8. Learned counsel for the department has invited our attention to the case of Director of Inspection of Income-tax v. Pooran Mall & Sons : 96ITR390(SC) . That case was on Section 132(5) of the Income-tax Act, which prescribes limitation. It was held that since it is for the benefit of the person whose property has been seized, he could waive it. No such situation arises in this case. On the other hand, the assessee in the present case was quick enough to file a return in the proper form.

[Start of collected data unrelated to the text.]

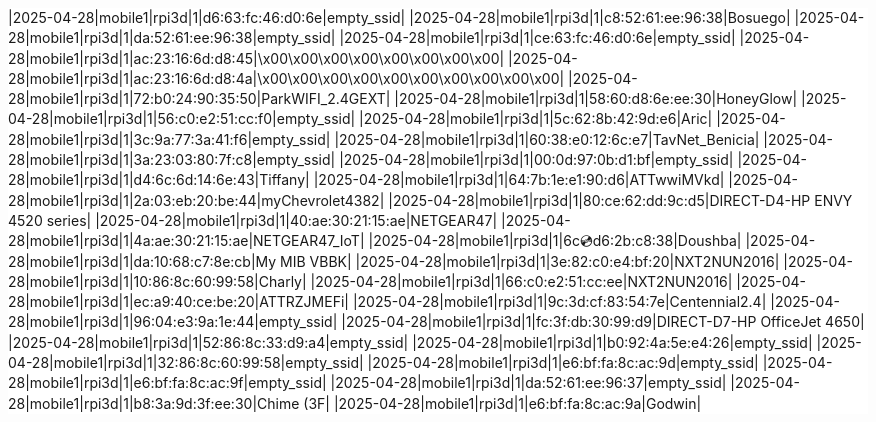 |2025-04-28|mobile1|rpi3d|1|d6:63:fc:46:d0:6e|empty_ssid|
|2025-04-28|mobile1|rpi3d|1|c8:52:61:ee:96:38|Bosuego|
|2025-04-28|mobile1|rpi3d|1|da:52:61:ee:96:38|empty_ssid|
|2025-04-28|mobile1|rpi3d|1|ce:63:fc:46:d0:6e|empty_ssid|
|2025-04-28|mobile1|rpi3d|1|ac:23:16:6d:d8:45|\x00\x00\x00\x00\x00\x00\x00\x00|
|2025-04-28|mobile1|rpi3d|1|ac:23:16:6d:d8:4a|\x00\x00\x00\x00\x00\x00\x00\x00\x00\x00|
|2025-04-28|mobile1|rpi3d|1|72:b0:24:90:35:50|ParkWIFI_2.4GEXT|
|2025-04-28|mobile1|rpi3d|1|58:60:d8:6e:ee:30|HoneyGlow|
|2025-04-28|mobile1|rpi3d|1|56:c0:e2:51:cc:f0|empty_ssid|
|2025-04-28|mobile1|rpi3d|1|5c:62:8b:42:9d:e6|Aric|
|2025-04-28|mobile1|rpi3d|1|3c:9a:77:3a:41:f6|empty_ssid|
|2025-04-28|mobile1|rpi3d|1|60:38:e0:12:6c:e7|TavNet_Benicia|
|2025-04-28|mobile1|rpi3d|1|3a:23:03:80:7f:c8|empty_ssid|
|2025-04-28|mobile1|rpi3d|1|00:0d:97:0b:d1:bf|empty_ssid|
|2025-04-28|mobile1|rpi3d|1|d4:6c:6d:14:6e:43|Tiffany|
|2025-04-28|mobile1|rpi3d|1|64:7b:1e:e1:90:d6|ATTwwiMVkd|
|2025-04-28|mobile1|rpi3d|1|2a:03:eb:20:be:44|myChevrolet4382|
|2025-04-28|mobile1|rpi3d|1|80:ce:62:dd:9c:d5|DIRECT-D4-HP ENVY 4520 series|
|2025-04-28|mobile1|rpi3d|1|40:ae:30:21:15:ae|NETGEAR47|
|2025-04-28|mobile1|rpi3d|1|4a:ae:30:21:15:ae|NETGEAR47_IoT|
|2025-04-28|mobile1|rpi3d|1|6c:cd:d6:2b:c8:38|Doushba|
|2025-04-28|mobile1|rpi3d|1|da:10:68:c7:8e:cb|My MIB VBBK|
|2025-04-28|mobile1|rpi3d|1|3e:82:c0:e4:bf:20|NXT2NUN2016|
|2025-04-28|mobile1|rpi3d|1|10:86:8c:60:99:58|Charly|
|2025-04-28|mobile1|rpi3d|1|66:c0:e2:51:cc:ee|NXT2NUN2016|
|2025-04-28|mobile1|rpi3d|1|ec:a9:40:ce:be:20|ATTRZJMEFi|
|2025-04-28|mobile1|rpi3d|1|9c:3d:cf:83:54:7e|Centennial2.4|
|2025-04-28|mobile1|rpi3d|1|96:04:e3:9a:1e:44|empty_ssid|
|2025-04-28|mobile1|rpi3d|1|fc:3f:db:30:99:d9|DIRECT-D7-HP OfficeJet 4650|
|2025-04-28|mobile1|rpi3d|1|52:86:8c:33:d9:a4|empty_ssid|
|2025-04-28|mobile1|rpi3d|1|b0:92:4a:5e:e4:26|empty_ssid|
|2025-04-28|mobile1|rpi3d|1|32:86:8c:60:99:58|empty_ssid|
|2025-04-28|mobile1|rpi3d|1|e6:bf:fa:8c:ac:9d|empty_ssid|
|2025-04-28|mobile1|rpi3d|1|e6:bf:fa:8c:ac:9f|empty_ssid|
|2025-04-28|mobile1|rpi3d|1|da:52:61:ee:96:37|empty_ssid|
|2025-04-28|mobile1|rpi3d|1|b8:3a:9d:3f:ee:30|Chime (3F|
|2025-04-28|mobile1|rpi3d|1|e6:bf:fa:8c:ac:9a|Godwin|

9. Learned counsel also drew our attention to Section 292B of the Income-tax Act, 1961, which says that no return of income furnished under this Act shall be invalid merely by reason of any mistake, defect oromission in such return of income, if it, in substance and effect, is in conformity with or according to the intent and purpose of this Act. This section was introduced into the Act with effect from 1st October, 1975. To us it appears that this section is not retrospective in its operation. It will hence not govern the return filed prior to its coming into force. Prior to the introduction of this section the legal position, as expressed by various High Courts, was that a defective return was an invalid return and could be ignored by the Income-tax Officer. This provision makes a clear departure from the pre-existing legal position. For that reason also it cannot be held that this section is retrospective in its operation.
10. In the result we answer the question referred to us in the affirmative, in favour of the assessee and against the department. The assessee will be entitled to his costs, which are assessed at Rs. 200.